- PROBLEM TO SOLVE
Whenever "types" occurs in a line of the material, list that line.

[[ ENTRIES SUPPLIED, beginning ]]

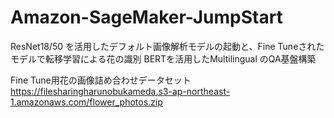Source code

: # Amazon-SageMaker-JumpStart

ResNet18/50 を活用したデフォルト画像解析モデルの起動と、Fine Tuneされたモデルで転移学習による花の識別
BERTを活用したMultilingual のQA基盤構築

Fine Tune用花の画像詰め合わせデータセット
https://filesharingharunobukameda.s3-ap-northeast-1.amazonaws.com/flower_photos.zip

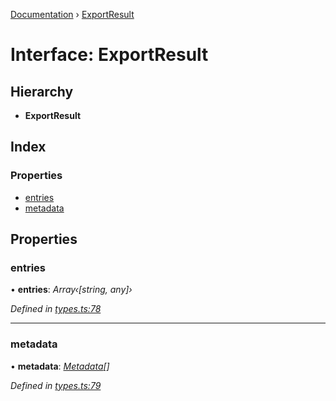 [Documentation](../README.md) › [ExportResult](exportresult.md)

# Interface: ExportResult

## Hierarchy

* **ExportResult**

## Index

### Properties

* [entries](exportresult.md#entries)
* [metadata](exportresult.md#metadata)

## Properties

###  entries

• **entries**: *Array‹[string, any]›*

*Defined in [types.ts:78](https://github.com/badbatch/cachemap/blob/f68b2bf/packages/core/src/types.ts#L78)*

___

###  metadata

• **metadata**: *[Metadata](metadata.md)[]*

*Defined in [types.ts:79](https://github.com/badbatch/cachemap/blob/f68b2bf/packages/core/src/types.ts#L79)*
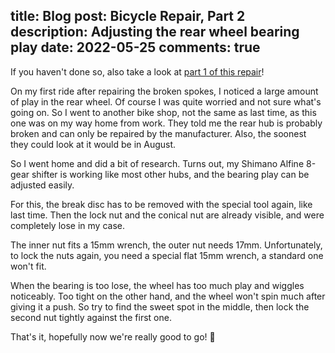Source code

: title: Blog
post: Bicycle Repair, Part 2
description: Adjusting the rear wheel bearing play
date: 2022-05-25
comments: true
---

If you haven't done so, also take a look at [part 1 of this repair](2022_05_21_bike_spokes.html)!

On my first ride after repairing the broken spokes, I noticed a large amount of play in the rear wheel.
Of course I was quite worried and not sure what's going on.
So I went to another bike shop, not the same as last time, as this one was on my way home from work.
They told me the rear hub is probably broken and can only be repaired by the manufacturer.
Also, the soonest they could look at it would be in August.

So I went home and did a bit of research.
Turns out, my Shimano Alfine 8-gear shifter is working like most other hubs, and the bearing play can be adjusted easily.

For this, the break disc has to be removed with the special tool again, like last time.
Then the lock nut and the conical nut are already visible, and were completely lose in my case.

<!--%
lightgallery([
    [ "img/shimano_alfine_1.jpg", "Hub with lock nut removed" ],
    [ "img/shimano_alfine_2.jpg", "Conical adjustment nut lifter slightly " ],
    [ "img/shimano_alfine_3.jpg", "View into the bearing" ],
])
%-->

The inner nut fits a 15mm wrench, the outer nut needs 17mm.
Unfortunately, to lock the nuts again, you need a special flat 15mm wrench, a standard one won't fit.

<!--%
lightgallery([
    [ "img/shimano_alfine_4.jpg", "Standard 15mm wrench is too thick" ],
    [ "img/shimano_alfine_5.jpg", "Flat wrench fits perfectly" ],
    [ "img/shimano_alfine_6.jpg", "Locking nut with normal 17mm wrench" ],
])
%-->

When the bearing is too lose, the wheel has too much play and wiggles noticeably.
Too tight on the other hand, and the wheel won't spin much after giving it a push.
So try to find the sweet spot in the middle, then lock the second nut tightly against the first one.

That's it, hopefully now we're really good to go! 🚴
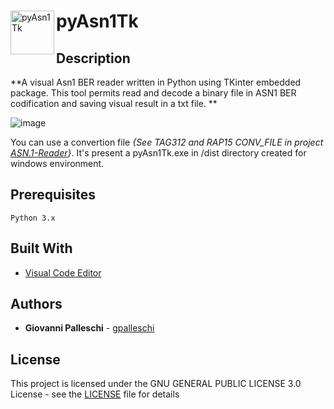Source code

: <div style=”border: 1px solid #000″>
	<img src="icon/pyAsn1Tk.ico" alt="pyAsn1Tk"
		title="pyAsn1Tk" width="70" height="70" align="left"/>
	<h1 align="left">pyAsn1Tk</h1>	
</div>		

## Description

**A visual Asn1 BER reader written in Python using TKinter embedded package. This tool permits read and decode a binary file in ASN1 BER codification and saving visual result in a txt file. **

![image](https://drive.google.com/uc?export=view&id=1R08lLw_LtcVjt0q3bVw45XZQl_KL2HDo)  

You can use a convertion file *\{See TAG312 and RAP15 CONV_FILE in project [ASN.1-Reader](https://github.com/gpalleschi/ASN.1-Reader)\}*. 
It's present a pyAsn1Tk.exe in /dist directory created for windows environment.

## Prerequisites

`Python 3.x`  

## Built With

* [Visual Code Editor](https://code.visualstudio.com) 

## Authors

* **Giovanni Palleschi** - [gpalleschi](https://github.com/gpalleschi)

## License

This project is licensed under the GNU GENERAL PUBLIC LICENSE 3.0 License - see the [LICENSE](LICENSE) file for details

[[ ENTRIES SUPPLIED, end ]]

- REPLY
*Defined in [types.ts:78](https://github.com/badbatch/cachemap/blob/f68b2bf/packages/core/src/types.ts#L78)*
*Defined in [types.ts:79](https://github.com/badbatch/cachemap/blob/f68b2bf/packages/core/src/types.ts#L79)*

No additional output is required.